As they sat around the table, or stood in groups or pairs, or leaned against chairs in a sort of half-sit, half-stand, the politicians talked about politics. According to multiple sources, the topics covered were the big issues facing the government: the stuff that’s in all the newspapers every day. 

Over coffee and tea, to which ministers added their own milk and sugar before taking biscuits from a plate that carried ginger nuts and digestives and custard creams, they discussed how things were going. The consensus was stark. 

Sunak could be seen taking detailed notes on a napkin

“Obviously things are going very badly,” said one Tory insider who had met many of the people who were present. “I mean, have you seen the news? Was there anything else you wanted to ask about?”

According to sources, Rishi Sunak didn’t pull any punches in his summing up: if things continued going badly, it would be bad. Things, he said, would have to start going better. And soon.

As they took that in, the Cabinet moved through to lunch, which according to a message sent to every journalist with a working phone consisted of [Rob can you do that computer thing where you put the words from the WhatsApp into the story, ta — R]. They ate it, just as Winston Churchill and Margaret Thatcher had done so many times in this very room, off plates, using knives and forks. 

As they chewed and swallowed using their mouths, the prime minister’s political secretary James Forsyth offered his analysis of the state of public services. People, he explained, are often unhappy if they’re having a heart attack but they can’t get an ambulance. Forsyth also highlighted new research suggesting that voters dislike not being able to afford food. Sunak could be seen taking detailed notes on a napkin.

Afterwards, in a break between sessions, Levelling Up Secretary Michael Gove was spotted in a heated discussion with Chancellor of the Exchequer Jeremy Hunt about securing funding for his department. “The obvious way to win the election is just to give Michael all the money and let him figure the rest out,” said one person who asked not to be identified as Gove. “He’s the most successful — are you keeping up? I can slow down — and courteous minister in the government.”

His key message: ministers should simply start doing a good job

Then came the afternoon’s big presentation, as Isaac Levido, the Conservatives’ election strategist, set out the results of the party’s private polling, projecting them on a screen and pointing with his hands. “It shows pretty much the same thing as all the public polling,” explained someone familiar with the contents. “That’s how polling works.”

Voters, Levido explained, liked many of the things the government had promised to do.
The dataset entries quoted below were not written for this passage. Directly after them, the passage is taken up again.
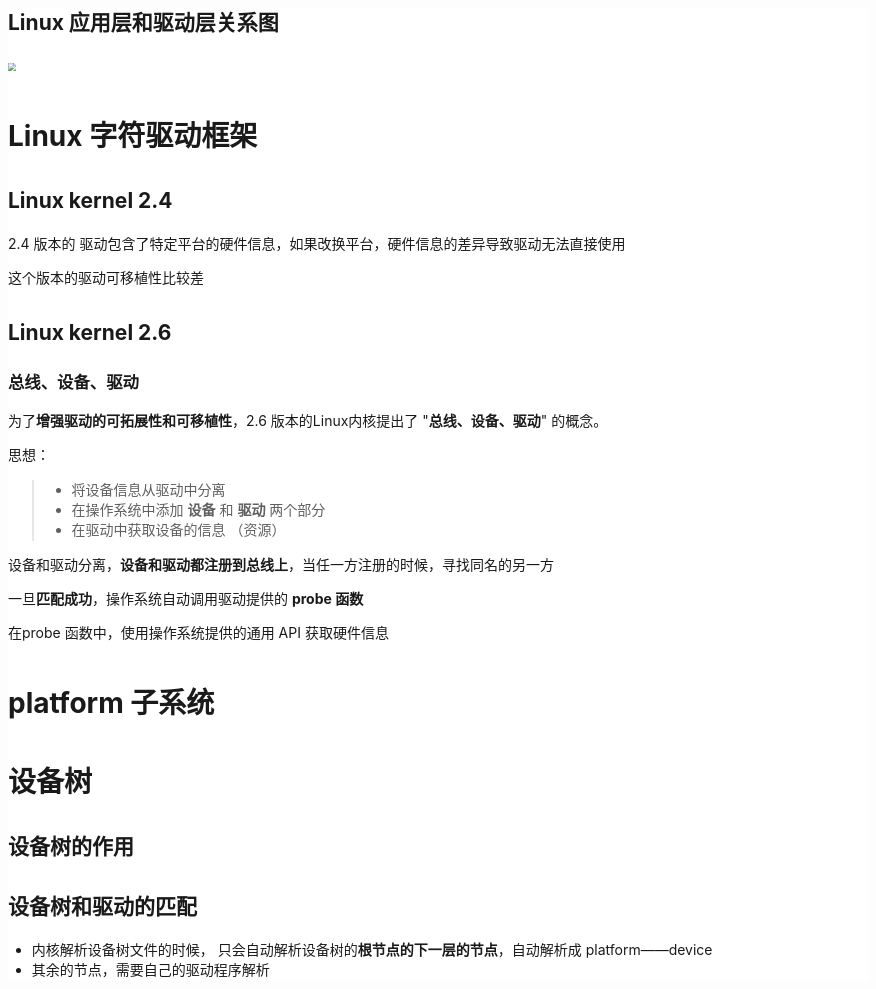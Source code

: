 

## Linux 应用层和驱动层关系图

<img src="https://cdn.jsdelivr.net/gh/Zoom-EobardThawne/MyPicGo/img/app_driver.png" style="zoom: 50%;" />



# Linux 字符驱动框架

## Linux kernel 2.4

2.4 版本的 驱动包含了特定平台的硬件信息，如果改换平台，硬件信息的差异导致驱动无法直接使用

这个版本的驱动可移植性比较差

## Linux kernel 2.6

###  总线、设备、驱动

为了**增强驱动的可拓展性和可移植性**，2.6 版本的Linux内核提出了 "**总线、设备、驱动**" 的概念。

思想：

> - 将设备信息从驱动中分离
> - 在操作系统中添加 **设备** 和 **驱动** 两个部分
> - 在驱动中获取设备的信息 （资源）

设备和驱动分离，**设备和驱动都注册到总线上**，当任一方注册的时候，寻找同名的另一方

一旦**匹配成功**，操作系统自动调用驱动提供的 **probe 函数**

在probe 函数中，使用操作系统提供的通用 API 获取硬件信息







# platform 子系统



# 设备树

## 设备树的作用 



## 设备树和驱动的匹配

- 内核解析设备树文件的时候， 只会自动解析设备树的**根节点的下一层的节点**，自动解析成 platform——device
- 其余的节点，需要自己的驱动程序解析
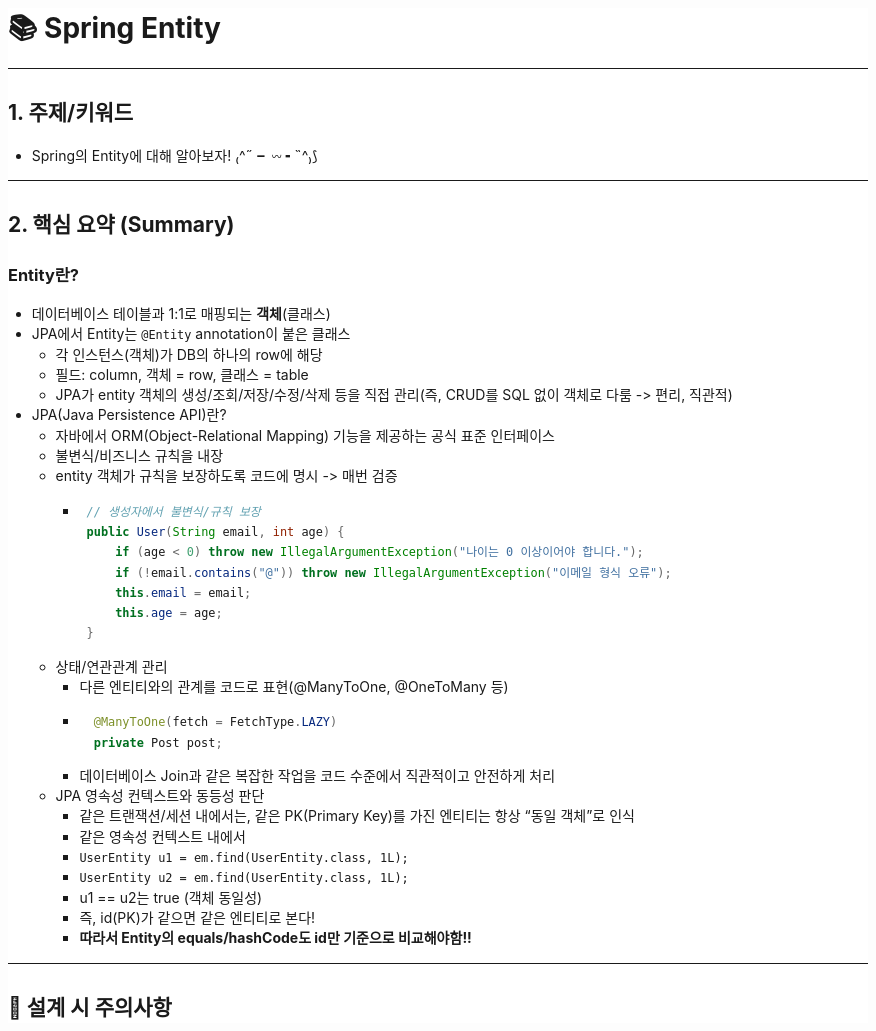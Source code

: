 # 📚 Spring Entity

---

## 1. 주제/키워드
- Spring의 Entity에 대해 알아보자! ₍^˶ ╸𖥦  ╸˵^₎⟆

---

## 2. 핵심 요약 (Summary)
### Entity란?
- 데이터베이스 테이블과 1:1로 매핑되는 **객체**(클래스)
- JPA에서 Entity는 `@Entity` annotation이 붙은 클래스
  - 각 인스턴스(객체)가 DB의 하나의 row에 해당
  - 필드: column, 객체 = row, 클래스 = table
  - JPA가 entity 객체의 생성/조회/저장/수정/삭제 등을 직접 관리(즉, CRUD를 SQL 없이 객체로 다룸 -> 편리, 직관적)
- JPA(Java Persistence API)란?
  - 자바에서 ORM(Object-Relational Mapping) 기능을 제공하는 공식 표준 인터페이스
  - 불변식/비즈니스 규칙을 내장
  - entity 객체가 규칙을 보장하도록 코드에 명시 -> 매번 검증
    -  ```java
        // 생성자에서 불변식/규칙 보장
        public User(String email, int age) {
            if (age < 0) throw new IllegalArgumentException("나이는 0 이상이어야 합니다.");
            if (!email.contains("@")) throw new IllegalArgumentException("이메일 형식 오류");
            this.email = email;
            this.age = age;
        }
        ```
  - 상태/연관관계 관리
    - 다른 엔티티와의 관계를 코드로 표현(@ManyToOne, @OneToMany 등)
    - ```java
        @ManyToOne(fetch = FetchType.LAZY)
        private Post post; 
        ```
    - 데이터베이스 Join과 같은 복잡한 작업을 코드 수준에서 직관적이고 안전하게 처리
  - JPA 영속성 컨텍스트와 동등성 판단
    - 같은 트랜잭션/세션 내에서는, 같은 PK(Primary Key)를 가진 엔티티는 항상 “동일 객체”로 인식
    - 같은 영속성 컨텍스트 내에서
    - ``UserEntity u1 = em.find(UserEntity.class, 1L);``
    - ``UserEntity u2 = em.find(UserEntity.class, 1L);``
    - u1 == u2는 true (객체 동일성)
    - 즉, id(PK)가 같으면 같은 엔티티로 본다!
    - **따라서 Entity의 equals/hashCode도 id만 기준으로 비교해야함!!**

---

## 🚨 설계 시 주의사항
That came with a sting in the tail: the same voters were angry that those promises had turned out to be impossible to keep. His key message: ministers should simply start doing a good job. “He’s expensive,” said one person present, “but where else are we going to get this kind of insight?”

Summing up, Levido explained that although the Conservatives are 20 points behind in the polls and have spent three years running a government that resembles an orgy in a clown school, there was still a “narrow path” to election victory. “But then Steve [Barclay, the health secretary] pointed out that Labour were unlikely to bring Jeremy Corbyn back as leader, and Isaac went quiet.”

The day was rounded off with a light-hearted speech from former Foreign Secretary William Hague on his own experiences at the top of politics. “It was really inspiring: William has been a terrific mentor to Rishi in how to lead the Tories and win elections,” said a party official who is too young to remember 2001.